August 8, 2013 | 13 Comments

Rebecca Solnit tried to leave home at fourteen, fifteen, and sixteen. At last, at age seventeen, her jealous mother and her indifferent father sent her into the world like a girl in a fairy tale:

“For that odyssey my mother would not let me take any of the decent suitcases in her attic but gave me a huge broken one in which my few clothes and books rumbled like dice in a cup. My father gave me a broken travel clock that he said was worth repairing and I kept it for years before I found that it was not.”

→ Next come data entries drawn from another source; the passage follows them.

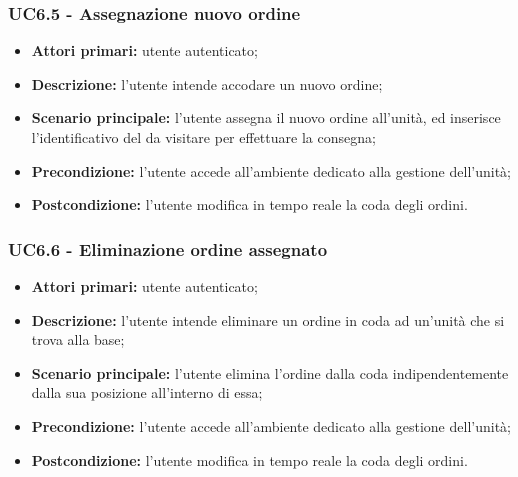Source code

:         \subsubsection{UC6.5 - Assegnazione nuovo ordine}
        \begin{itemize}
            \item \textbf{Attori primari:} utente autenticato;
            \item \textbf{Descrizione:} l'utente intende accodare un nuovo ordine;
            \item \textbf{Scenario principale:} l'utente assegna il nuovo ordine all'unità, ed inserisce l'identificativo del  da visitare per effettuare la consegna;
            \item \textbf{Precondizione:} l'utente accede all'ambiente dedicato alla gestione dell'unità;
            \item \textbf{Postcondizione:} l'utente modifica in tempo reale la coda degli ordini.
        \end{itemize}

        \subsubsection{UC6.6 - Eliminazione ordine assegnato}
        \begin{itemize}
            \item \textbf{Attori primari:} utente autenticato;
            \item \textbf{Descrizione:} l'utente intende eliminare un ordine in coda ad un'unità che si trova alla base;
            \item \textbf{Scenario principale:} l'utente elimina l'ordine dalla coda indipendentemente dalla sua posizione all'interno di essa;
            \item \textbf{Precondizione:} l'utente accede all'ambiente dedicato alla gestione dell'unità;
            \item \textbf{Postcondizione:} l'utente modifica in tempo reale la coda degli ordini.
        \end{itemize}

The Faraway Nearby opens with 100 pounds of apricots, collected from her ailing mother’s tree, ripening and rotting on Solnit’s floor, a bequest and a burden as if from another fairy tale. The fruit was a story, she explains, and also “an invitation to examine the business of making and changing stories.” So Solnit tells her own story, shows how she escaped it by entering the wider world of others’ stories, and how she changed her story as she better understood her unhappy mother.

What sent her mother’s indifference toward her into permanent rage was when she asked young Rebecca, age 13, for sympathy when she got a lump in her breast, and Rebecca, who hadn’t received much sympathy herself, failed to supply it. With effort, as an adult Solnit realizes that her mother had had a hard life, was trapped in her own story of victimhood, and must’ve cared for her before memory: “She gave me everything before she gave me nothing.”

Out of duty and from solidarity with two of her brothers, Solnit ends up tending her mother through her long decline from Alzheimer’s. The apricots arrive near the end of this sad period, which Solnit terms a serial emergency. Having hooked us with this, her story, Solnit tells us it doesn’t much interest her anymore.